Spellings are sent home each week for your child to learn.  These are based on phonic knowledge lower down the school and set spelling rulers further up the school linked to the New National Curriculum 2014.  The children are taught the spelling rule throughout the week and are expected to learn their spellings ready for a test towards the end of the week.

How can I support my child’s writing?

1. Reading with your child

No matter their age, reading regularly to your child, often books that they can’t yet read independently, is a great way of supporting their writing. Listening to books being read aloud introduces them to different ideas that they can borrow and adapt for their own writing, as well as hearing different ways of using language that are often from the types of sentences that we use when we speak.

Try to make sure your child gets to hear a range of different types of books, including fiction and non-fiction. This is useful for their writing, as it allows them to encounter a wide variety of different types of language and different purposes for writing.

2. Giving your child opportunities to write

Writing for a real-life purpose can be a great way of practising writing. Writing cards, shopping lists, or letters and emails to relatives can all be motivating real life reasons for writing. Children might also keep a diary or be encouraged to write short stories based on books they have read or toys they enjoy playing with. Older children could produce their own version of a book for a younger child – The Rhino Who Came to Tea or The Very Hungry Angler Fish, for example. Books with a distinctive format such as The Day the Crayons Quit or The Last Polar Bears are perfect for this. Another idea is for children to write the book of the film (or TV programme). If children have watched something they’ve really enjoyed, they could try and tell the same story in writing. While writing using a pen and pencil is useful practice, writing on the computer counts too. You might want to turn the spelling and grammar check off to help children to learn to use their own knowledge. The grammar check can be wrong too, so this can be confusing for children.

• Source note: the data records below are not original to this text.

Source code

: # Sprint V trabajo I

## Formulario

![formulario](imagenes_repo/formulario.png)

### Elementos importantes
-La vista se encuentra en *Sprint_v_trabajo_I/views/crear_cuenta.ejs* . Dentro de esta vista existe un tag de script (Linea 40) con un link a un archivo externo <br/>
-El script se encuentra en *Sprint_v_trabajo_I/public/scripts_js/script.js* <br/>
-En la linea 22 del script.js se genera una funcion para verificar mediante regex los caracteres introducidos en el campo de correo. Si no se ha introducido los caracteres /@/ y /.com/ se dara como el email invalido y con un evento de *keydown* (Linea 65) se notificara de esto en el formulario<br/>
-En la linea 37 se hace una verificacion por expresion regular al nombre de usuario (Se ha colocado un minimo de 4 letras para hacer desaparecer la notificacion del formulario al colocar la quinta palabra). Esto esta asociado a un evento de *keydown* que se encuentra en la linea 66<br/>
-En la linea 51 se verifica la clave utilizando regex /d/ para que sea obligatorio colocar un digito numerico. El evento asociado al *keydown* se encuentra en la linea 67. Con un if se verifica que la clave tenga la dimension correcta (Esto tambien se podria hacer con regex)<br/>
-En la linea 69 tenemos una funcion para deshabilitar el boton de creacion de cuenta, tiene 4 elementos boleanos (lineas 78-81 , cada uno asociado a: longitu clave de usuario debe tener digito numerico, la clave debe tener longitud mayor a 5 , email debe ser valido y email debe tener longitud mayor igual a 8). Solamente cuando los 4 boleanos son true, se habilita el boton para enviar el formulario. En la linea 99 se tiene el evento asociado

3. Helping your child with spelling

While there’s obviously much more to good writing than correct spelling, if children are worrying about spelling a particular word or having to stop frequently to think about spelling it can prevent them from concentrating on the other aspects of writing, including communicating their ideas.

4. Helping your child with grammar and punctuation

The curriculum in England puts a lot of emphasis on children learning to use grammar and punctuation. For ideas and support with grammar and punctuation, there are lots of interactive games online!

5. Helping your child with handwriting

Different children develop control over their handwriting at different points, and there is certainly a lot more to be a good writer than having neat handwriting. That said, learning to form letters correctly at the start of school can very useful for later on as it is much harder to unlearn habits once they have been formed. Fluent, neat handwriting is useful to ensure that a reader can understand what a child is trying to communicate in their writing, as well as helping a child to feel confident about their writing.